INC: No hostage and no abduction
The admission of Felix Nathaniel “Angel” Villanueva Manalo that nobody was being held hostage in the Manalo home in Quezon City is enough to prove that his own allegations are not true, an Iglesia ni Cristo (INC) spokesperson said on Friday.
Angel is a younger brother of INC executive minister Eduardo Manalo who, together with his mother and two siblings, was expelled from INC on Thursday allegedly for trying to sow disunity in the 100-year-old indigenous Christian group.
He and his mother, Cristina “Tenny” Villanueva Manalo, posted a brief video on YouTube on Wednesday night pleading for help and claiming that their lives were in danger and that several INC ministers had been kidnapped.
Worried members of INC gathered at the gate of the Manalo home on Tandang Sora Avenue, Quezon City, demanding to see Angel and Tenny.
Police checked reports of hostage-taking at the Manalo house, but Angel refused to allow the authorities to enter the property.
Instead, he spoke to Chief Supt. Joel Pagdilao, Quezon City police director, at the gate and told him that no one was being held hostage in the house.
“No one is hurt. There is no abduction in this house,” Pagdilao told reporters early on Friday.
“They asked for privacy. Ka Angel said they were all tired,” Pagdilao said.
He also denied that INC ministers had been taken to or were being held at Camp Karingal in Quezon City.
Quezon City Mayor Herbert Bautista arrived after the police left, saying Executive Secretary Paquito Ochoa asked him to monitor the situation.
“It’s an internal matter. [The] blogs that ministers had been kidnapped or taken hostage are not true,” Bautista told reporters.
He said he was baffled about the Manalos’ refusal to talk to the police.
About 20 police officers were deployed to the area to secure the Manalo house. Patrol cars were parked in front of the gate to bar entry in the event of a rush by followers of the Manalos.

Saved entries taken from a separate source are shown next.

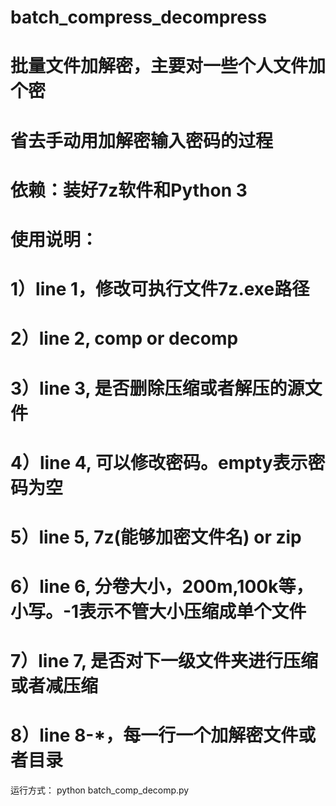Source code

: # batch_compress_decompress

# 批量文件加解密，主要对一些个人文件加个密
# 省去手动用加解密输入密码的过程
# 依赖：装好7z软件和Python 3
# 使用说明：
# 1）line 1，修改可执行文件7z.exe路径
# 2）line 2, comp or decomp
# 3）line 3, 是否删除压缩或者解压的源文件
# 4）line 4, 可以修改密码。empty表示密码为空
# 5）line 5, 7z(能够加密文件名) or zip
# 6）line 6, 分卷大小，200m,100k等，小写。-1表示不管大小压缩成单个文件
# 7）line 7, 是否对下一级文件夹进行压缩或者减压缩
# 8）line 8-*，每一行一个加解密文件或者目录

运行方式：
python batch_comp_decomp.py
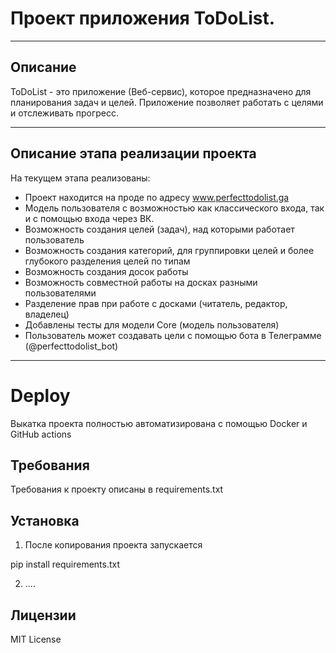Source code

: # Проект приложения ToDoList.
---
## Описание
ToDoList - это приложение (Веб-сервис), которое предназначено для планирования задач и целей. 
Приложение позволяет работать с целями и отслеживать прогресс.

---
## Описание этапа реализации проекта
На текущем этапа реализованы:
- Проект находится на проде по адресу www.perfecttodolist.ga
- Модель пользователя с возможностью как классического входа, так и с помощью входа через ВК.
- Возможность создания целей (задач), над которыми работает пользователь
- Возможность создания категорий, для группировки целей и более глубокого разделения целей по типам
- Возможность создания досок работы
- Возможность совместной работы на досках разными пользователями
- Разделение прав при работе с досками (читатель, редактор, владелец)
- Добавлены тесты для модели Core (модель пользователя)
- Пользователь может создавать цели с помощью бота в Телеграмме (@perfecttodolist_bot)

---
# Deploy
Выкатка проекта полностью автоматизирована с помощью Docker и GitHub actions

## Требования

Требования к проекту описаны в requirements.txt

## Установка

1. После копирования проекта запускается 

pip install requirements.txt

2. ....


## Лицензии

MIT License

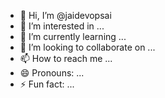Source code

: - 👋 Hi, I’m @jaidevopsai
- 👀 I’m interested in ...
- 🌱 I’m currently learning ...
- 💞️ I’m looking to collaborate on ...
- 📫 How to reach me ...
- 😄 Pronouns: ...
- ⚡ Fun fact: ...

<!---
jaidevopsai/jaidevopsai is a ✨ special ✨ repository because its `README.md` (this file) appears on your GitHub profile.
You can click the Preview link to take a look at your changes.
--->
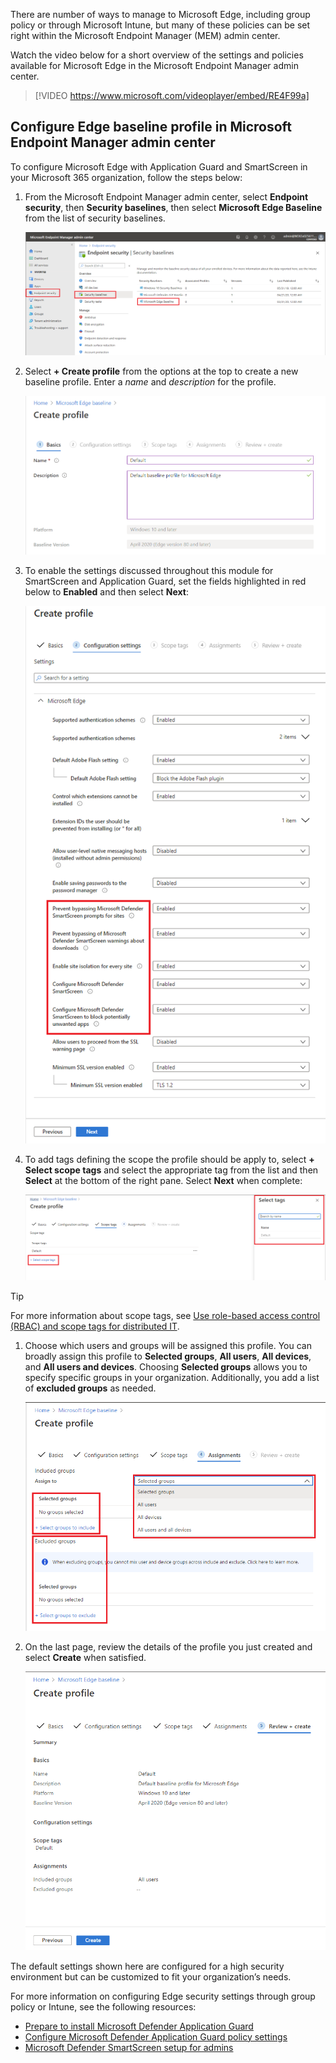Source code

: There are number of ways to manage to Microsoft Edge, including group policy or through Microsoft Intune, but many of these policies can be set right within the Microsoft Endpoint Manager (MEM) admin center.

Watch the video below for a short overview of the settings and policies available for Microsoft Edge in the Microsoft Endpoint Manager admin center.

> [!VIDEO https://www.microsoft.com/videoplayer/embed/RE4F99a]

## Configure Edge baseline profile in Microsoft Endpoint Manager admin center

To configure Microsoft Edge with Application Guard and SmartScreen in your Microsoft 365 organization, follow the steps below:

1. From the Microsoft Endpoint Manager admin center, select **Endpoint security**, then **Security baselines**, then select **Microsoft Edge Baseline** from the list of security baselines.

    ![Screenshot of Microsoft Endpoint Manager admin center Security baselines](../media/edge-security-baseline-1.png)

1. Select **+ Create profile** from the options at the top to create a new baseline profile.  Enter a *name* and *description* for the profile.

    ![Screenshot of Microsoft Endpoint Manager admin center create new baseline](../media/edge-security-baseline-2.png)

1. To enable the settings discussed throughout this module for SmartScreen and Application Guard, set the fields highlighted in red below to **Enabled** and then select **Next**:

    ![Screenshot of Microsoft Endpoint Manager admin center Edge security baseline settings](../media/edge-security-baseline-3.png)

1. To add tags defining the scope the profile should be apply to, select **+ Select scope tags** and select the appropriate tag from the list and then **Select** at the bottom of the right pane. Select **Next** when complete:

    ![Screenshot of Microsoft Endpoint Manager admin center Security baseline scope](../media/edge-security-baseline-4.png)

> [!TIP] 
> For more information about scope tags, see [Use role-based access control (RBAC) and scope tags for distributed IT](https://docs.microsoft.com/mem/intune/fundamentals/scope-tags#to-create-a-scope-tag).

1. Choose which users and groups will be assigned this profile.  You can broadly assign this profile to **Selected groups**, **All users**, **All devices**, and **All users and devices**.  Choosing **Selected groups** allows you to specify specific groups in your organization.  Additionally, you add a list of **excluded groups** as needed.
 
   ![Screenshot of Microsoft Endpoint Manager admin center Security baseline profile assignment](../media/edge-security-baseline-5.png)

1. On the last page, review the details of the profile you just created and select **Create** when satisfied.

    ![Screenshot of Microsoft Endpoint Manager admin center Security baseline review](../media/edge-security-baseline-6.png)

The default settings shown here are configured for a high security environment but can be customized to fit your organization’s needs.  

For more information on configuring Edge security settings through group policy or Intune, see the following resources:

- [Prepare to install Microsoft Defender Application Guard](https://docs.microsoft.com/windows/security/threat-protection/microsoft-defender-application-guard/install-md-app-guard#install-application-guard)
- [Configure Microsoft Defender Application Guard policy settings](https://docs.microsoft.com/windows/security/threat-protection/microsoft-defender-application-guard/configure-md-app-guard)
- [Microsoft Defender SmartScreen setup for admins](https://docs.microsoft.com/deployedge/microsoft-edge-security-smartscreen#microsoft-defender-smartscreen-setup-for-admins)
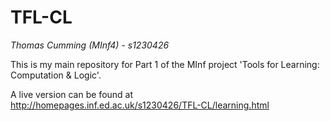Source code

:# TFL-CL

_Thomas Cumming (MInf4) - s1230426_

This is my main repository for Part 1 of the MInf project 'Tools for Learning: Computation & Logic'. 

A live version can be found at http://homepages.inf.ed.ac.uk/s1230426/TFL-CL/learning.html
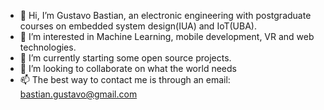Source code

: - 👋 Hi, I’m Gustavo Bastian, an  electronic engineering with postgraduate courses on embedded system design(IUA) and IoT(UBA).
- 👀 I’m interested in Machine Learning, mobile development, VR and web technologies.
- 🌱 I’m currently starting some open source projects.
- 💞️ I’m looking to collaborate on what the world needs
- 📫 The best way to contact me is through an email: bastian.gustavo@gmail.com

<!---
gustavobastian/gustavobastian is a ✨ special ✨ repository because its `README.md` (this file) appears on your GitHub profile.
You can click the Preview link to take a look at your changes.
--->
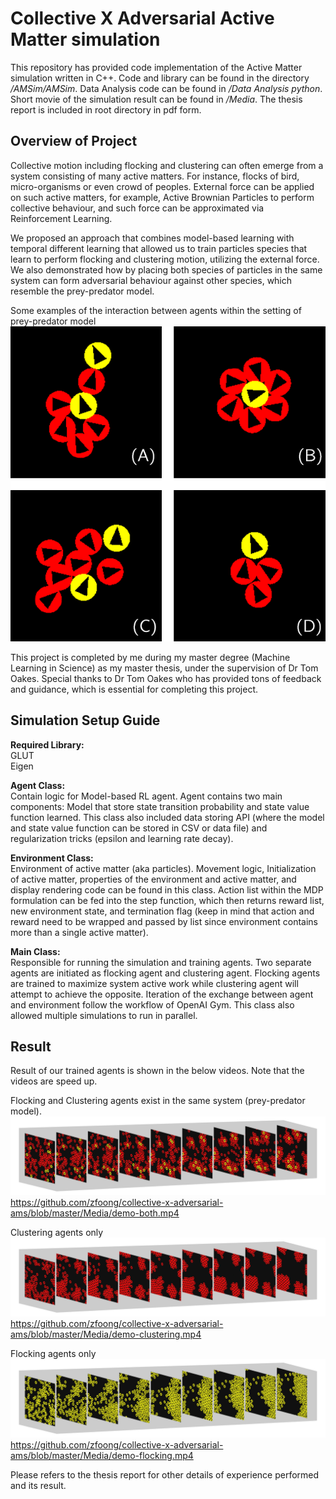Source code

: # Collective X Adversarial Active Matter simulation

This repository has provided code implementation of the Active Matter simulation written in C++. Code and library can be found in the directory */AMSim/AMSim*. Data Analysis code can be found in */Data Analysis python*. Short movie of the simulation result can be found in */Media*. The thesis report is included in root directory in pdf form.

## Overview of Project

Collective motion including flocking and clustering can often emerge from a system consisting of many active matters. For instance, flocks of bird, micro-organisms or even crowd of peoples. External force can be applied on such active matters, for example, Active Brownian Particles to perform collective behaviour, and such force can be approximated via Reinforcement Learning. 

We proposed an approach that combines model-based learning with temporal different learning that allowed us to train particles species that learn to perform flocking and clustering motion, utilizing the external force. We also demonstrated how by placing both species of particles in the same system can form adversarial behaviour against other species, which resemble the prey-predator model.

Some examples of the interaction between agents within the setting of prey-predator model
![Interaction of flocking and clustering agents](/Media/ssd.PNG)

This project is completed by me during my master degree (Machine Learning in Science) as my master thesis, under the supervision of Dr Tom Oakes. Special thanks to Dr Tom Oakes who has provided tons of feedback and guidance, which is essential for completing this project.

## Simulation Setup Guide

**Required Library:**  
GLUT  
Eigen

**Agent Class:**  
Contain logic for Model-based RL agent. Agent contains two main components: Model that store state transition probability and state value function learned. This class also included data storing API (where the model and state value function can be stored in CSV or data file) and regularization tricks (epsilon and learning rate decay).

**Environment Class:**  
Environment of active matter (aka particles). Movement logic, Initialization of active matter, properties of the environment and active matter, and display rendering code can be found in this class. Action list within the MDP formulation can be fed into the step function, which then returns reward list, new environment state, and termination flag (keep in mind that action and reward need to be wrapped and passed by list since environment contains more than a single active matter).

**Main Class:**  
Responsible for running the simulation and training agents. Two separate agents are initiated as flocking agent and clustering agent. Flocking agents are trained to maximize system active work while clustering agent will attempt to achieve the opposite. Iteration of the exchange between agent and environment follow the workflow of OpenAI Gym. This class also allowed multiple simulations to run in parallel. 

## Result

Result of our trained agents is shown in the below videos. Note that the videos are speed up.

Flocking and Clustering agents exist in the same system (prey-predator model).  
![Formation of both flocking and clustering agents](/Media/progass-ca.PNG)
https://github.com/zfoong/collective-x-adversarial-ams/blob/master/Media/demo-both.mp4

Clustering agents only  
![Formation of clustering agents](/Media/progass-a.PNG)
https://github.com/zfoong/collective-x-adversarial-ams/blob/master/Media/demo-clustering.mp4

Flocking agents only  
![Formation of both flocking agents](/Media/progass-c.PNG)
https://github.com/zfoong/collective-x-adversarial-ams/blob/master/Media/demo-flocking.mp4

Please refers to the thesis report for other details of experience performed and its result.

Asked whether the Manalos could be held liable for causing public alarm, Pagdilao said: “I don’t think they caused alarm because it was quiet inside the compound.”
INC spokesperson Edwil Zabala arrived and spoke to Pagdilao and to reporters.
“There is no hostage. There is no abduction. No one is being held against their will,” Zabala told reporters.
He criticized Angel and Tenny for accusing the INC executive minister of corruption.
“Brother Eduardo Manalo is not doing anything against them. His administration is free from irregularities,” Zabala said.
Angel also spoke to reporters and explained that the sign that read “hostage” and seen in the window of the house earlier was the work of a child.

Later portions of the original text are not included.